L’attuale congiuntura può essere inserita nella tradizione strategica giapponese, che secondo lo storico Kenneth Pyle alterna momenti di accomodamento, di localizzazione, di emulazione e di acuta attenzione ai mutamenti dei rapporti di forza globali 2. Eppure, a differenza del passato, oggi Tōkyō dispone dell’autonomia necessaria a modellare l’ordine regionale, invece di limitarsi a adattarvisi. Con l’economia cinese in affanno – la disoccupazione giovanile è talmente grave che Pechino ha smesso di pubblicarne i dati dopo che, nel giugno 2023, aveva superato il 21% 3 – e con la rigidità marxista-leninista del Partito comunista cinese (Pcc) a frenare ogni flessibilità, il Giappone intravede una finestra unica per ampliare la sua visione di un Indo-Pacifico libero e aperto (free and open Indo-Pacific, Foip).
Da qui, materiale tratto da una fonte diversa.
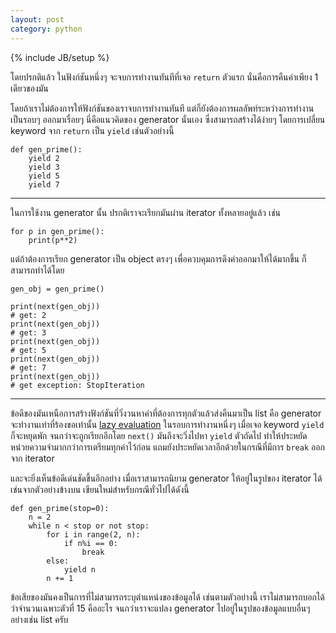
 ```yaml
---
layout: post
category: python
---
```

{% include JB/setup %}

โดยปรกติแล้ว ในฟังก์ชันหนึ่งๆ จะจบการทำงานทันทีที่เจอ `return` ตัวแรก นั่นคือการคืนค่าเพียง 1 เดียวของมัน

โดยถ้าเราไม่ต้องการให้ฟังก์ชันของเราจบการทำงานทันที แต่ก็ยังต้องการผลลัพท์ระหว่างการทำงานเป็นรอบๆ ออกมาเรื่อยๆ นี่คือแนวคิดของ generator นั่นเอง ซึ่งสามารถสร้างได้ง่ายๆ โดยการเปลี่ยน keyword จาก `return` เป็น `yield` เช่นตัวอย่างนี้

    def gen_prime():
        yield 2
        yield 3
        yield 5
        yield 7

---

ในการใช้งาน generator นั้น ปรกติเราจะเรียกมันผ่าน iterator ทั้งหลายอยู่แล้ว เช่น

    for p in gen_prime():
        print(p**2)

แต่ถ้าต้องการเรียก generator เป็น object ตรงๆ เพื่อควบคุมการดึงค่าออกมาให้ได้มากขึ้น ก็สามารถทำได้โดย

    gen_obj = gen_prime()

    print(next(gen_obj))
    # get: 2
    print(next(gen_obj))
    # get: 3
    print(next(gen_obj))
    # get: 5
    print(next(gen_obj))
    # get: 7
    print(next(gen_obj))
    # get exception: StopIteration

---

ข้อดีของมันเหนือการสร้างฟังก์ชันที่วิ่งวนหาค่าที่ต้องการทุกตัวแล้วส่งคืนมาเป็น list คือ generator จะทำงานเท่าที่ร้องขอเท่านั้น [lazy evaluation](http://en.wikipedia.org/wiki/Lazy_evaluation) ในรอบการทำงานหนึ่งๆ เมื่อเจอ keyword `yield` ก็จะหยุดพัก จนกว่าจะถูกเรียกอีกโดย `next()` มันถึงจะวิ่งไปหา `yield` ตัวถัดไป ทำให้ประหยัดหน่วยความจำมากกว่าการเตรียมทุกค่าไว้ก่อน แถมยังประหยัดเวลาอีกด้วยในกรณีที่มีการ `break` ออกจาก iterator

และจะยิ่งเห็นข้อดีเด่นชัดขึ้นอีกอย่าง เมื่อเราสามารถนิยาม generator ให้อยู่ในรูปของ iterator ได้ เช่นจากตัวอย่างข้างบน เขียนใหม่สำหรับกรณีทั่วไปได้ดังนี้

    def gen_prime(stop=0):
        n = 2
        while n < stop or not stop:
            for i in range(2, n):
                if n%i == 0:
                    break
            else:
                yield n
            n += 1

ข้อเสียของมันคงเป็นการที่ไม่สามารถระบุตำแหน่งของข้อมูลได้ เช่นตามตัวอย่างนี้ เราไม่สามารถบอกได้ว่าจำนวนเฉพาะตัวที่ 15 คืออะไร จนกว่าเราจะแปลง generator ไปอยู่ในรูปของข้อมูลแบบอื่นๆ อย่างเช่น list ครับ
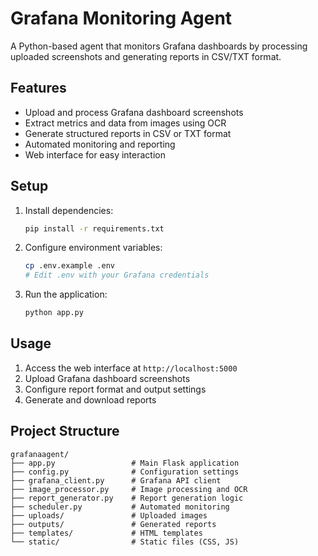 # Grafana Monitoring Agent

A Python-based agent that monitors Grafana dashboards by processing uploaded screenshots and generating reports in CSV/TXT format.

## Features

- Upload and process Grafana dashboard screenshots
- Extract metrics and data from images using OCR
- Generate structured reports in CSV or TXT format
- Automated monitoring and reporting
- Web interface for easy interaction

## Setup

1. Install dependencies:
   ```bash
   pip install -r requirements.txt
   ```

2. Configure environment variables:
   ```bash
   cp .env.example .env
   # Edit .env with your Grafana credentials
   ```

3. Run the application:
   ```bash
   python app.py
   ```

## Usage

1. Access the web interface at `http://localhost:5000`
2. Upload Grafana dashboard screenshots
3. Configure report format and output settings
4. Generate and download reports

## Project Structure

```
grafanaagent/
├── app.py                 # Main Flask application
├── config.py              # Configuration settings
├── grafana_client.py      # Grafana API client
├── image_processor.py     # Image processing and OCR
├── report_generator.py    # Report generation logic
├── scheduler.py           # Automated monitoring
├── uploads/               # Uploaded images
├── outputs/               # Generated reports
├── templates/             # HTML templates
└── static/                # Static files (CSS, JS)
```
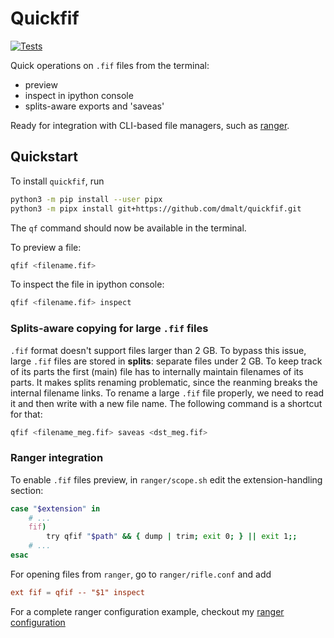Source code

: # Quickfif

[![Tests](https://github.com/dmalt/quickfif/workflows/Tests/badge.svg)](https://github.com/dmalt/quickfif/actions?workflow=Tests)

Quick operations on `.fif` files from the terminal:

- preview
- inspect in ipython console
- splits-aware exports and 'saveas'

Ready for integration with CLI-based file managers, such as
[ranger](https://github.com/ranger/ranger).

## Quickstart

To install `quickfif`, run

```bash
python3 -m pip install --user pipx
python3 -m pipx install git+https://github.com/dmalt/quickfif.git
```

The `qf` command should now be available in the terminal.

To preview a file:

```bash
qfif <filename.fif>
```

To inspect the file in ipython console:

```bash
qfif <filename.fif> inspect
```

### Splits-aware copying for large `.fif` files

`.fif` format doesn't support files larger than 2 GB. To bypass this issue,
large `.fif` files are stored in **splits**: separate files under 2 GB. To keep
track of its parts the first (main) file has to internally maintain filenames
of its parts. It makes splits renaming problematic, since the reanming breaks
the internal filename links. To rename a large `.fif` file properly, we need to
read it and then write with a new file name. The following command is a
shortcut for that:

```bash
qfif <filename_meg.fif> saveas <dst_meg.fif>
```

### Ranger integration

To enable `.fif` files preview, in `ranger/scope.sh` edit the
extension-handling section:

```bash
case "$extension" in
    # ...
    fif)
        try qfif "$path" && { dump | trim; exit 0; } || exit 1;;
    # ...
esac
```

For opening files from `ranger`, go to `ranger/rifle.conf` and add

```conf
ext fif = qfif -- "$1" inspect
```

For a complete ranger configuration example,
checkout my [ranger configuration](https://github.com/dmalt/dotfiles/tree/master/ranger)
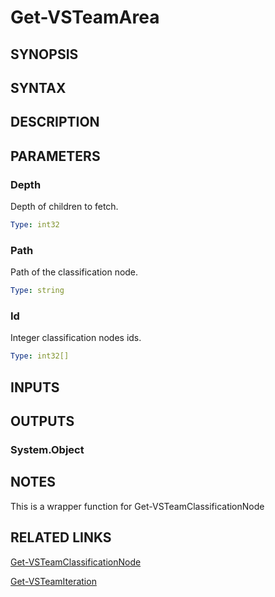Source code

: <!-- #include "./common/header.md" -->

# Get-VSTeamArea

## SYNOPSIS

<!-- #include "./synopsis/Get-VSTeamArea.md" -->

## SYNTAX

## DESCRIPTION

<!-- #include "./synopsis/Get-VSTeamArea.md" -->

## PARAMETERS

### Depth

Depth of children to fetch.

```yaml
Type: int32
```

### Path

Path of the classification node.

```yaml
Type: string
```

### Id

Integer classification nodes ids.

```yaml
Type: int32[]
```

<!-- #include "./params/projectName.md" -->

## INPUTS

## OUTPUTS

### System.Object

## NOTES

This is a wrapper function for Get-VSTeamClassificationNode

<!-- #include "./common/prerequisites.md" -->

## RELATED LINKS

<!-- #include "./common/related.md" -->

[Get-VSTeamClassificationNode](Get-VSTeamClassificationNode.md)

[Get-VSTeamIteration](Get-VSTeamIteration.md)
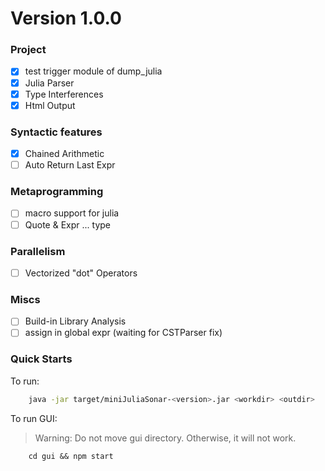 # Version 1.0.0
### Project
- [x] test trigger module of dump_julia
- [x] Julia Parser
- [x] Type Interferences
- [x] Html Output

### Syntactic features
- [x] Chained Arithmetic
- [ ] Auto Return Last Expr
 
### Metaprogramming
- [ ] macro support for julia
- [ ] Quote & Expr ... type
### Parallelism
- [ ] Vectorized "dot" Operators
### Miscs
- [ ] Build-in Library Analysis
- [ ] assign in global expr (waiting for CSTParser fix)

### Quick Starts
To run:
```bash
    java -jar target/miniJuliaSonar-<version>.jar <workdir> <outdir>
```

To run GUI:
> Warning: Do not move gui directory. Otherwise, it will not work.
```
    cd gui && npm start
```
Possibilmente multipolare.
2. La telefonata del 25 novembre 2025 tra Xi Jinping e Donald Trump ha rivelato più di un semplice gioco diplomatico. Al contrario, ha messo a nudo la crescente disperazione della Cina, palese nella divergenza dei comunicati successivamente rilasciati. Washington si è infatti concentrata su questioni pratiche come l’Ucraina, il fentanyl e il commercio agricolo, mentre Pechino ha portato subito Taiwan al centro della scena. Xi ha infatti affermato che «il ritorno di Taiwan alla Cina è il cuore dell’ordine internazionale del dopoguerra» e ha rilanciato la fittizia narrazione per cui – durante la seconda guerra mondiale – cinesi e americani avrebbero collaborato in funzione antigiapponese. Ovviamente omettendo che l’allora Partito comunista – oggi Partito comunista cinese – all’epoca si nascondeva nelle grotte di Yan’an.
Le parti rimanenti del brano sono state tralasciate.